To the best of my knowledge, the highest sample rate achieved on the Commodore 64 was 44.1Khz for uncompressed samples, therefore this demo should set a world's first with compressed digi (allowing for a whole song to fit onto a cartridge) and a higher sampling frequency. I might be wrong.
RUNNING THE DEMO
You need an Easyflash Cartridge, or a 1541Ultimate to run this demo on Real Hardware. Both SID models are supported, but a SID 8580 is highly recommended. 6581 works too, but quality is pretty miserable compared to 8580 and Digimax.
If you are running the demo on Vice 3.x, make sure you select DIGIMAX emulation at $DF00, and press F3 when the demo starts.
Also, make sure that ReSid emulation is switched on, and, in Vice sound settings, that sample rate is 48Khz.
This setup gives you the best quality!
ABOUT THE ENCODER
Briefly, this codec is purely based on Vector Quantization, and can encode from ~3:1 to ~4:1 with no noticeable difference with respect to the original uncompressed PCM data, and up to 7:1 with minimal (yet perceivable) loss in quality.

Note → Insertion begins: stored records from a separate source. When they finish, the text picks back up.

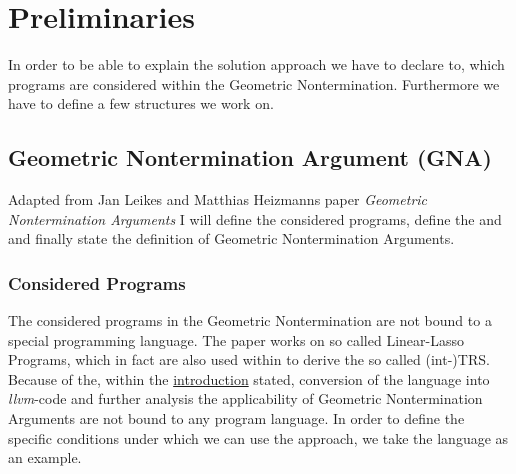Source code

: \chapter{Preliminaries}
\label{ch:preliminaries}

In order to be able to explain the solution approach we have to declare to, which programs are considered within the Geometric Nontermination. Furthermore we have to define a few structures we work on.

\section{Geometric Nontermination Argument (GNA)}
Adapted from Jan Leikes and Matthias Heizmanns paper \textit{Geometric Nontermination Arguments} \cite{leike2014geometric} I will define the considered programs, define the \stem and \loopt and finally state the definition of Geometric Nontermination Arguments.

\subsection{Considered Programs}
The considered programs in the Geometric Nontermination are not bound to a special programming language. The paper works on so called Linear-Lasso Programs, which in fact %
are also used within \aprove to derive the so called (int-)TRS. Because of the, within the \hyperref[sec:aprove]{introduction} stated, conversion of the language into \textit{llvm}-code and further analysis the applicability of Geometric Nontermination Arguments are not bound to any program language. \newline %
In order to define the specific conditions under which we can use the approach, we take the language  as an example.

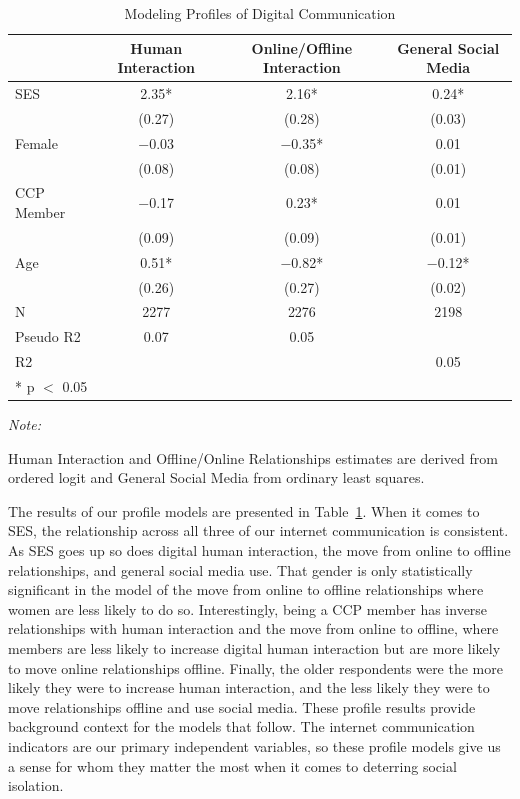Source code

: \documentclass[
  letterpaper,
  DIV=11,
  numbers=noendperiod]{scrartcl}
\begin{document}
\hypertarget{tbl-profile-models}{}
\begin{table}
\caption{\label{tbl-profile-models}Modeling Profiles of Digital Communication }\tabularnewline

\centering
\begin{threeparttable}
\begin{tabular}[t]{lccc}
\toprule
  & Human Interaction & Online/Offline Interaction & General Social Media\\
\midrule
SES & \num{2.35}* & \num{2.16}* & \num{0.24}*\\
 & (\num{0.27}) & (\num{0.28}) & (\num{0.03})\\
Female & \num{-0.03} & \num{-0.35}* & \num{0.01}\\
 & (\num{0.08}) & (\num{0.08}) & (\num{0.01})\\
CCP Member & \num{-0.17} & \num{0.23}* & \num{0.01}\\
 & (\num{0.09}) & (\num{0.09}) & (\num{0.01})\\
Age & \num{0.51}* & \num{-0.82}* & \num{-0.12}*\\
 & (\num{0.26}) & (\num{0.27}) & (\num{0.02})\\
\midrule
N & \num{2277} & \num{2276} & \num{2198}\\
Pseudo R2 & \num{0.07} & \num{0.05} & \\
R2 &  &  & \num{0.05}\\
\bottomrule
\multicolumn{4}{l}{\rule{0pt}{1em}* p $<$ 0.05}\\
\end{tabular}
\begin{tablenotes}
\item \textit{Note: } 
\item Human Interaction and Offline/Online Relationships estimates are derived from ordered logit and General Social Media from ordinary least squares.
\end{tablenotes}
\end{threeparttable}
\end{table}

The results of our profile models are presented in
Table~\ref{tbl-profile-models}. When it comes to SES, the relationship
across all three of our internet communication is consistent. As SES
goes up so does digital human interaction, the move from online to
offline relationships, and general social media use. That gender is only
statistically significant in the model of the move from online to
offline relationships where women are less likely to do so.
Interestingly, being a CCP member has inverse relationships with human
interaction and the move from online to offline, where members are less
likely to increase digital human interaction but are more likely to move
online relationships offline. Finally, the older respondents were the
more likely they were to increase human interaction, and the less likely
they were to move relationships offline and use social media. These
profile results provide background context for the models that follow.
The internet communication indicators are our primary independent
variables, so these profile models give us a sense for whom they matter
the most when it comes to deterring social isolation.
\end{document}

The examples included showcase ~3:1 and ~4:1 compression ratio. Keep an eye on my blog for a detailed description of the encoder, coming shortly.
Random thoughts on retroprogramming
www.brokenbytes.blogspot.com
VISUALS
With 21 cycles per sample, including decompression, there's not so much we can do on screen. Good old INC $d020 is already a miracle. I hope you don't mind.
FUTURE DEVELOPMENT
In theory, with this approach it should be possible to store several minutes of hi-quality music (possibly a whole record) on a 16Mb REU or other larger, modern storage devices for the Commodore 64. REUs though, especially those of a ridiculous size, which would have never been possible in the 80s, are just not my thing. Sorry.